The four years is needed. Students should not be rushed.

In some respects, this is a political statement: four years means starting in 8^{th} grade or earlier. While some of the most talented students can probably catch up by doing two years in one or three years in two, this is not the usual case. Learning math thoroughly takes four years.

Once in my district, our junior high decided to raise the standards for their “advanced” course that taught Algebra I in 8^{th} grade. No one told us, so the next year we found only one class, instead of two, that could be ready for AP Calculus by the time they were seniors. We tried a three-years-in-two approach. It met with only limited success. Algebra I in 8^{th} grade is required and really should be for everyone otherwise you are denying students the chance to even consider AP Calculus when they are seniors.

courses that should prepare them with a strong foundation in reasoning with algebraic symbols and working with algebraic structures.

Using and understanding the use of mathematical notation is a must. Throughout the four years, algebra and its structure should be emphasized. So, it’s not just 4 years of math, but four years of a good algebra-based math program. But algebra is not the only thing:

Prospective calculus students should take courses in which they study algebra, geometry, trigonometry, analytic geometry, and elementary functions.

All these courses are related and lead to a fuller understanding of high school math topics.

These functions include linear, polynomial, rational, exponential, logarithmic, trigonometric, inverse trigonometric, and piecewise-defined functions.

This is a list of the types of functions that should be included. They are the basic functions studied in the calculus. Linear and simple polynomial functions start in Algebra I and the others are added later. Piecewise-define functions also start early – the absolute value function is a piecewise-defined function.
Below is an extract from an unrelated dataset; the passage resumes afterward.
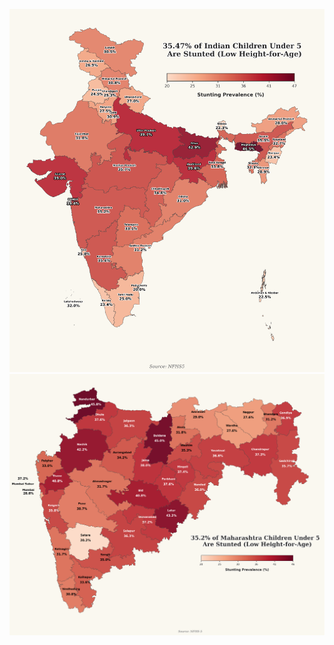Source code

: ![Stunted children prevelance](stunting_map_enhanced.png)
![Stunted children prevelance MH](district_stunting_map.png)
In particular, before studying calculus, students must be familiar with the properties of functions, the composition of functions, the algebra of functions, and the graphs of functions.

The algebra of functions means learning how to add, subtract, multiply, divide, and compose functions and how doing so affects the properties and graphs of the resulting functions. The graphs of these functions and how doing algebra, composition, and transformations affects the graph is important.

Students must also understand the language of functions (domain and range, odd and even, periodic, symmetry, zeros, intercepts, and descriptors such as increasing and decreasing).

The list of the language functions is too short. Some terms such as increasing, decreasing, maximum and minimum values, concavity and others often considered the province of calculus all come up in the study of functions and can and should be discussed when they arise using the correct terminology and notation. There is no need to wait for calculus to use them to describe functions, graphs and transformations. An informal use and understanding of continuity and limits should be included. Asymptotes should not be overlooked (they are the graphical manifestation of limits and continuity or the lack of same). The more students learn before calculus, the less you’ll have to do in calculus.

Students should also know how the sine and cosine functions are defined from the unit circle and know the values of the trigonometric functions at the numbers and their multiples.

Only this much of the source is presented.